Define $V_{a,i}=\{x\in V \mid \exists p \text{ such that } (\phi_i-a_i)^px =0 \}$ Because the $\phi_i$ commute, we have $\phi_j(V_{a,i})\subset V_{a,i}$ for every $i$ and $j$. We can construct a sequences $(a_i)$ that have non-trivial $V_{(a_i)}$ as follows.

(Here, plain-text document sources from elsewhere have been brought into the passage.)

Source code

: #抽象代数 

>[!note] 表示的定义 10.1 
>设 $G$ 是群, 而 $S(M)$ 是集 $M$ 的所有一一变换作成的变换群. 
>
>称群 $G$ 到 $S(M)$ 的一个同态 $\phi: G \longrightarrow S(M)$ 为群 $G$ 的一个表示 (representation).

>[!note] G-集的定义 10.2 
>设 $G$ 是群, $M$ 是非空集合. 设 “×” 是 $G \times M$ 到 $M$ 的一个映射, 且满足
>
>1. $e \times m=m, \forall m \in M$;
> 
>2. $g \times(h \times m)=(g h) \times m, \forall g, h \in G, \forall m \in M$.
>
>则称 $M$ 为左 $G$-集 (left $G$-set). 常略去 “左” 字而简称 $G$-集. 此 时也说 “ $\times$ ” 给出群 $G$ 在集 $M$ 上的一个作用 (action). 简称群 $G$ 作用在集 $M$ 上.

Take some eigenvalue of $\phi_1$. Let this be $a_1$. Take an eigenvalue of $\phi_2$ restricted to $V_{a_1,1}$ and let this be $a_2$. Then $V_{a_1,1}\cap V_{a_2,2}\neq \emptyset$ Take an eigenvalue of $\phi_3$ restricted to $V_{a_1,1}\cap V_{a_2,2}$, and let this be $a_3$. Continuing the process, after stage $k$, we have a nontrivial vector space consisting of only pseudo-eigenvectors for ever $\phi_i$ with $i\leq k$.
Because at every point in the process, the remaining vector space breaks up into a direct sum of the (pseudo)-eigenspaces, we can exhaust $V$ by taking different choices for the $a_i$.
Phrased slightly differently, we have direct sum decompositions $V=\bigoplus_{\lambda} V_{\phi_i,\lambda}$ where $\lambda$ runs over the eigenvalues of $\phi_i$. Intersecting these decompositions gives you the decomposition you want.